The Strength of Its Impurity

Today's formative-album replay: Indigo Girls. This wasn't the record that led me to buy a Martin dreadnought and haunt the strummy coffeehouse open mics of '90s-era L.A., but when I did eventually enter that world I recognized much of its shaggy, self-enclosed earnestness as having been at least partly created by this epochal neo-folk document from 1989 (technically the band’s second full-length album, but their major-label debut). Even self-styled young troubadours who’d never heard the Indigo Girls (or claimed not to) owed them an implicit debt every time they clapped on a capo and plodded through a journal entry set to a few chords on a 12-string.

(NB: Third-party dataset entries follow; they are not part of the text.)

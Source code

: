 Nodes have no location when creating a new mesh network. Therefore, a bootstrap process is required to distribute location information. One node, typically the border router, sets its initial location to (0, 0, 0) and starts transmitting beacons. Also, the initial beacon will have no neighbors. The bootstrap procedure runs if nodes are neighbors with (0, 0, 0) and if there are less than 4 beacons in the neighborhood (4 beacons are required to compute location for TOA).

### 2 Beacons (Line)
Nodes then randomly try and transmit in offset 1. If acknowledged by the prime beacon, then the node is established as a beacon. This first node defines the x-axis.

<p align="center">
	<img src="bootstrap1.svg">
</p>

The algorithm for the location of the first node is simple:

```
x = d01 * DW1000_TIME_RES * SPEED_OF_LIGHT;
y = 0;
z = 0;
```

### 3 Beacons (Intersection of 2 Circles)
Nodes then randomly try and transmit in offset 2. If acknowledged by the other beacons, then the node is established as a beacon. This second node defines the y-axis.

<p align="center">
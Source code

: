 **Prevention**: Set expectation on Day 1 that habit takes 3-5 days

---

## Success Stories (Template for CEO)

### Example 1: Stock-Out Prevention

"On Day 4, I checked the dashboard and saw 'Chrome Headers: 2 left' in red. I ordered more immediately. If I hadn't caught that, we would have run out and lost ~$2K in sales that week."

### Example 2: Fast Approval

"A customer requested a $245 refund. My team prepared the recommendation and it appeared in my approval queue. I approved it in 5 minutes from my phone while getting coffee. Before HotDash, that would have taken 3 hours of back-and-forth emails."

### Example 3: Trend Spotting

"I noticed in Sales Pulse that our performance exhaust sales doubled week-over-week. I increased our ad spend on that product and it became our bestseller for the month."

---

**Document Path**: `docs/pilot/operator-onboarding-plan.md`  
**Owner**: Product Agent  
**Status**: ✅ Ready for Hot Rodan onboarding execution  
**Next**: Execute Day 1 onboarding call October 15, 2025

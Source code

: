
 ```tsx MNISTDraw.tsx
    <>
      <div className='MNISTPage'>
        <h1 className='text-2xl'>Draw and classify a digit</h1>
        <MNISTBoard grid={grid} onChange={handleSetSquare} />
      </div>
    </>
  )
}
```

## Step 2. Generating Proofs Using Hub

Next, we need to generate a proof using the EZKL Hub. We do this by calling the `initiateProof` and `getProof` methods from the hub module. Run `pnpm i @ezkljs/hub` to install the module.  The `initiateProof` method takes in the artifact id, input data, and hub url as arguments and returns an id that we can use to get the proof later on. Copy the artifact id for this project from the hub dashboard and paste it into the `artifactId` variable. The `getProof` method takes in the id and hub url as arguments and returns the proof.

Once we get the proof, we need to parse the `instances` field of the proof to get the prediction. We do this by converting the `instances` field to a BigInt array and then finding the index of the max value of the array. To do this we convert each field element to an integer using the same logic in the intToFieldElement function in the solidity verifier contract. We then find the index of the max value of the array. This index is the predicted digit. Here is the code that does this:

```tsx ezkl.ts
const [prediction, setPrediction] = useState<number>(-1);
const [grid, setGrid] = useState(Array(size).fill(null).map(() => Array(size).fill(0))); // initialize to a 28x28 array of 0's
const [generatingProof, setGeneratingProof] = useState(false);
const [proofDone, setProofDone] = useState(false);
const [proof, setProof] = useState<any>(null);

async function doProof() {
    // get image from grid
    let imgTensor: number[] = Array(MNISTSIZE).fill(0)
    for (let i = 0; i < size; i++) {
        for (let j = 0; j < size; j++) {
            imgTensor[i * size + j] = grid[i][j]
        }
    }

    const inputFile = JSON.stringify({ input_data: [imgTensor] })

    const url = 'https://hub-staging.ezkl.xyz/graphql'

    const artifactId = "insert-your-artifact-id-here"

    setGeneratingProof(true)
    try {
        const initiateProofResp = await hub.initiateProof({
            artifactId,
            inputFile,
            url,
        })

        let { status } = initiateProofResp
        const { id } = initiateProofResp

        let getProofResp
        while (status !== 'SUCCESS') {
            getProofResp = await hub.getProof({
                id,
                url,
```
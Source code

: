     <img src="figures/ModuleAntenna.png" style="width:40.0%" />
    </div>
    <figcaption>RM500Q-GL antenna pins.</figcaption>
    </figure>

Amy Ray and Emily Saliers may have been easy to imitate--and parody--but on this replay, I both relished anew the chewy granola substance of the record’s sound and mostly admired the guileless integrity of its hippie Puritanism, even as many lyrics prompted fresh eyerolls (“Numbness from a scepter’s wound”? Okay). As ever, I felt relief when they relax from buttoned-up folk monks into convincingly loose folk rockers, on “Tried To Be True” (with members R.E.M. as a crack session band) and “Land of Canaan.”

There’s subtle, supportive production all around (and the indelible appearance of Michael Stipe, emerging from a dark corner of "Kid Fears" like a fairy-tale troll), but what seals the deal for any vocal-fronted group, whether it’s Take 6 or Simon and Garfunkel, is the blend of pipes. And centerstage on Indigo Girls is that infectious refracted harmony, Ray’s rasp fused to Saliers’ warble as a single indivisible, inimitable instrument. Indeed, it’s something very few of their coffeehouse copycats even bothered to try; most stood solemnly, penitently, offering the world just their voice and guitar (harmonica rack optional).

The Indigos took solo moments too, and in these Ray’s husky rock-star tenor has always had the edge for me over Saliers’s soft soprano bleat--and not just because a friend of mine and theirs from Georgia memorably impressed me with an early version of "Blood and Fire" on her little car stereo on a warm college night in 1988, assuring me, “They’re going to be big.” They were.